We believe the city’s homeless problem has been dumped on it by the bigger businesses in the western part of downtown. The large white-collar businesses there needed the homeless cleaned out, so the politicians and the bureaucrats dealt with it by moving the problems east. You’re not going to starve in Skid Row. You can eat three or four free meals a day there. The city and the county have concentrated all of their services--whether it be alcohol rehab, drug rehab, low-income housing--in a five- or 10-block area. Most of the $300 million that this region has spent on the homeless in recent years has gone into this one compact area, encouraging the homeless to be centralized.

Instead, the homeless problem and its solutions need to be decentralized. We need to reintroduce these people back to “normal society” because Skid Row is not a neighborhood in which people recuperate; they stay there.

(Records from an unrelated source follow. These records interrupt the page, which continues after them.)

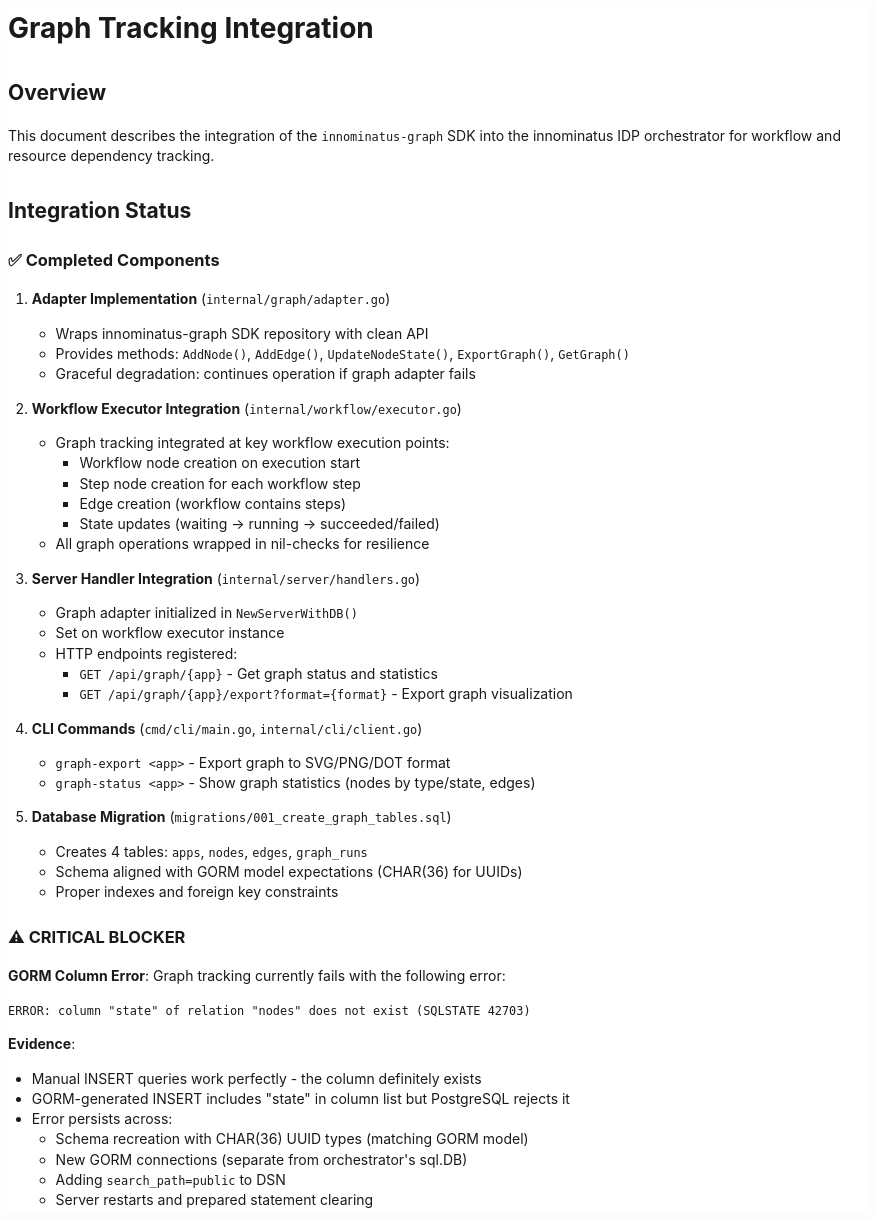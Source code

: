 # Graph Tracking Integration

## Overview

This document describes the integration of the `innominatus-graph` SDK into the innominatus IDP orchestrator for workflow and resource dependency tracking.

## Integration Status

### ✅ Completed Components

1. **Adapter Implementation** (`internal/graph/adapter.go`)
   - Wraps innominatus-graph SDK repository with clean API
   - Provides methods: `AddNode()`, `AddEdge()`, `UpdateNodeState()`, `ExportGraph()`, `GetGraph()`
   - Graceful degradation: continues operation if graph adapter fails

2. **Workflow Executor Integration** (`internal/workflow/executor.go`)
   - Graph tracking integrated at key workflow execution points:
     - Workflow node creation on execution start
     - Step node creation for each workflow step
     - Edge creation (workflow contains steps)
     - State updates (waiting → running → succeeded/failed)
   - All graph operations wrapped in nil-checks for resilience

3. **Server Handler Integration** (`internal/server/handlers.go`)
   - Graph adapter initialized in `NewServerWithDB()`
   - Set on workflow executor instance
   - HTTP endpoints registered:
     - `GET /api/graph/{app}` - Get graph status and statistics
     - `GET /api/graph/{app}/export?format={format}` - Export graph visualization

4. **CLI Commands** (`cmd/cli/main.go`, `internal/cli/client.go`)
   - `graph-export <app>` - Export graph to SVG/PNG/DOT format
   - `graph-status <app>` - Show graph statistics (nodes by type/state, edges)

5. **Database Migration** (`migrations/001_create_graph_tables.sql`)
   - Creates 4 tables: `apps`, `nodes`, `edges`, `graph_runs`
   - Schema aligned with GORM model expectations (CHAR(36) for UUIDs)
   - Proper indexes and foreign key constraints

### ⚠️ **CRITICAL BLOCKER**

**GORM Column Error**: Graph tracking currently fails with the following error:

```
ERROR: column "state" of relation "nodes" does not exist (SQLSTATE 42703)
```

**Evidence**:
- Manual INSERT queries work perfectly - the column definitely exists
- GORM-generated INSERT includes "state" in column list but PostgreSQL rejects it
- Error persists across:
  - Schema recreation with CHAR(36) UUID types (matching GORM model)
  - New GORM connections (separate from orchestrator's sql.DB)
  - Adding `search_path=public` to DSN
  - Server restarts and prepared statement clearing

With Mayor (Richard Riordan) speaking about the importance of business and (President) Clinton talking about the need for industrial manufacturing jobs, they should wake up to the fact that this is one of the city’s biggest industrial areas--if not the biggest--and they should be finding ways to reinvigorate the neighborhood. It doesn’t need a lot, it just needs to be treated like the rest of the city.

Unfortunately, the business community is always perceived as being heartless and uncaring on this issue. But we’re the ones who have to deal with this every day. And after years of this you ask, “Why is this occurring?” My tax dollars should be solving this problem.

It should not be OK that people are living on sidewalks. It shouldn’t be OK to the county reps, it shouldn’t be OK to the City Council. It’s not OK.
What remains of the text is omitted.